#### EXCERPTED DATA

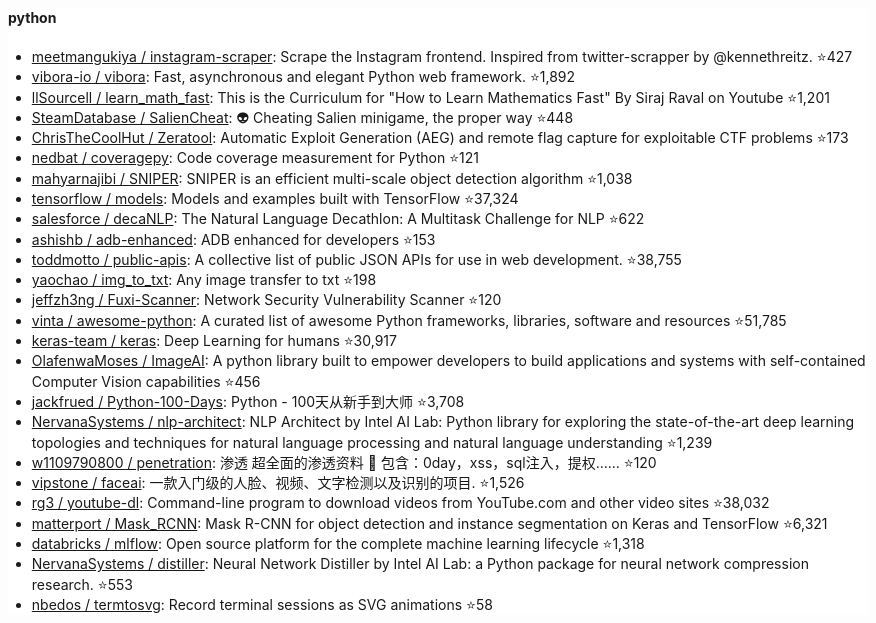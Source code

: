 #### python
* [meetmangukiya / instagram-scraper](https://github.com/meetmangukiya/instagram-scraper): Scrape the Instagram frontend. Inspired from twitter-scrapper by @kennethreitz. :star:427
* [vibora-io / vibora](https://github.com/vibora-io/vibora): Fast, asynchronous and elegant Python web framework. :star:1,892
* [llSourcell / learn_math_fast](https://github.com/llSourcell/learn_math_fast): This is the Curriculum for "How to Learn Mathematics Fast" By Siraj Raval on Youtube :star:1,201
* [SteamDatabase / SalienCheat](https://github.com/SteamDatabase/SalienCheat): 👽
Cheating Salien minigame, the proper way :star:448
* [ChrisTheCoolHut / Zeratool](https://github.com/ChrisTheCoolHut/Zeratool): Automatic Exploit Generation (AEG) and remote flag capture for exploitable CTF problems :star:173
* [nedbat / coveragepy](https://github.com/nedbat/coveragepy): Code coverage measurement for Python :star:121
* [mahyarnajibi / SNIPER](https://github.com/mahyarnajibi/SNIPER): SNIPER is an efficient multi-scale object detection algorithm :star:1,038
* [tensorflow / models](https://github.com/tensorflow/models): Models and examples built with TensorFlow :star:37,324
* [salesforce / decaNLP](https://github.com/salesforce/decaNLP): The Natural Language Decathlon: A Multitask Challenge for NLP :star:622
* [ashishb / adb-enhanced](https://github.com/ashishb/adb-enhanced): ADB enhanced for developers :star:153
* [toddmotto / public-apis](https://github.com/toddmotto/public-apis): A collective list of public JSON APIs for use in web development. :star:38,755
* [yaochao / img_to_txt](https://github.com/yaochao/img_to_txt): Any image transfer to txt :star:198
* [jeffzh3ng / Fuxi-Scanner](https://github.com/jeffzh3ng/Fuxi-Scanner): Network Security Vulnerability Scanner :star:120
* [vinta / awesome-python](https://github.com/vinta/awesome-python): A curated list of awesome Python frameworks, libraries, software and resources :star:51,785
* [keras-team / keras](https://github.com/keras-team/keras): Deep Learning for humans :star:30,917
* [OlafenwaMoses / ImageAI](https://github.com/OlafenwaMoses/ImageAI): A python library built to empower developers to build applications and systems with self-contained Computer Vision capabilities :star:456
* [jackfrued / Python-100-Days](https://github.com/jackfrued/Python-100-Days): Python - 100天从新手到大师 :star:3,708
* [NervanaSystems / nlp-architect](https://github.com/NervanaSystems/nlp-architect): NLP Architect by Intel AI Lab: Python library for exploring the state-of-the-art deep learning topologies and techniques for natural language processing and natural language understanding :star:1,239
* [w1109790800 / penetration](https://github.com/w1109790800/penetration): 渗透 超全面的渗透资料
💯
包含：0day，xss，sql注入，提权…… :star:120
* [vipstone / faceai](https://github.com/vipstone/faceai): 一款入门级的人脸、视频、文字检测以及识别的项目. :star:1,526
* [rg3 / youtube-dl](https://github.com/rg3/youtube-dl): Command-line program to download videos from YouTube.com and other video sites :star:38,032
* [matterport / Mask_RCNN](https://github.com/matterport/Mask_RCNN): Mask R-CNN for object detection and instance segmentation on Keras and TensorFlow :star:6,321
* [databricks / mlflow](https://github.com/databricks/mlflow): Open source platform for the complete machine learning lifecycle :star:1,318
* [NervanaSystems / distiller](https://github.com/NervanaSystems/distiller): Neural Network Distiller by Intel AI Lab: a Python package for neural network compression research. :star:553
* [nbedos / termtosvg](https://github.com/nbedos/termtosvg): Record terminal sessions as SVG animations :star:58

#### INSTRUCTIONS TO FOLLOW
Write out the records once more, word for word, though without the pictures they contain.

#### TASK RESPONSE
Source code

: #### python
* [meetmangukiya / instagram-scraper](https://github.com/meetmangukiya/instagram-scraper): Scrape the Instagram frontend. Inspired from twitter-scrapper by @kennethreitz. :star:427
* [vibora-io / vibora](https://github.com/vibora-io/vibora): Fast, asynchronous and elegant Python web framework. :star:1,892
* [llSourcell / learn_math_fast](https://github.com/llSourcell/learn_math_fast): This is the Curriculum for "How to Learn Mathematics Fast" By Siraj Raval on Youtube :star:1,201
* [SteamDatabase / SalienCheat](https://github.com/SteamDatabase/SalienCheat): 👽
Cheating Salien minigame, the proper way :star:448
* [ChrisTheCoolHut / Zeratool](https://github.com/ChrisTheCoolHut/Zeratool): Automatic Exploit Generation (AEG) and remote flag capture for exploitable CTF problems :star:173
* [nedbat / coveragepy](https://github.com/nedbat/coveragepy): Code coverage measurement for Python :star:121
* [mahyarnajibi / SNIPER](https://github.com/mahyarnajibi/SNIPER): SNIPER is an efficient multi-scale object detection algorithm :star:1,038
* [tensorflow / models](https://github.com/tensorflow/models): Models and examples built with TensorFlow :star:37,324
* [salesforce / decaNLP](https://github.com/salesforce/decaNLP): The Natural Language Decathlon: A Multitask Challenge for NLP :star:622
* [ashishb / adb-enhanced](https://github.com/ashishb/adb-enhanced): ADB enhanced for developers :star:153
* [toddmotto / public-apis](https://github.com/toddmotto/public-apis): A collective list of public JSON APIs for use in web development. :star:38,755
* [yaochao / img_to_txt](https://github.com/yaochao/img_to_txt): Any image transfer to txt :star:198
* [jeffzh3ng / Fuxi-Scanner](https://github.com/jeffzh3ng/Fuxi-Scanner): Network Security Vulnerability Scanner :star:120
* [vinta / awesome-python](https://github.com/vinta/awesome-python): A curated list of awesome Python frameworks, libraries, software and resources :star:51,785
* [keras-team / keras](https://github.com/keras-team/keras): Deep Learning for humans :star:30,917
* [OlafenwaMoses / ImageAI](https://github.com/OlafenwaMoses/ImageAI): A python library built to empower developers to build applications and systems with self-contained Computer Vision capabilities :star:456
* [jackfrued / Python-100-Days](https://github.com/jackfrued/Python-100-Days): Python - 100天从新手到大师 :star:3,708
* [NervanaSystems / nlp-architect](https://github.com/NervanaSystems/nlp-architect): NLP Architect by Intel AI Lab: Python library for exploring the state-of-the-art deep learning topologies and techniques for natural language processing and natural language understanding :star:1,239
* [w1109790800 / penetration](https://github.com/w1109790800/penetration): 渗透 超全面的渗透资料
💯
包含：0day，xss，sql注入，提权…… :star:120
* [vipstone / faceai](https://github.com/vipstone/faceai): 一款入门级的人脸、视频、文字检测以及识别的项目. :star:1,526
* [rg3 / youtube-dl](https://github.com/rg3/youtube-dl): Command-line program to download videos from YouTube.com and other video sites :star:38,032
* [matterport / Mask_RCNN](https://github.com/matterport/Mask_RCNN): Mask R-CNN for object detection and instance segmentation on Keras and TensorFlow :star:6,321
* [databricks / mlflow](https://github.com/databricks/mlflow): Open source platform for the complete machine learning lifecycle :star:1,318
* [NervanaSystems / distiller](https://github.com/NervanaSystems/distiller): Neural Network Distiller by Intel AI Lab: a Python package for neural network compression research. :star:553
* [nbedos / termtosvg](https://github.com/nbedos/termtosvg): Record terminal sessions as SVG animations :star:58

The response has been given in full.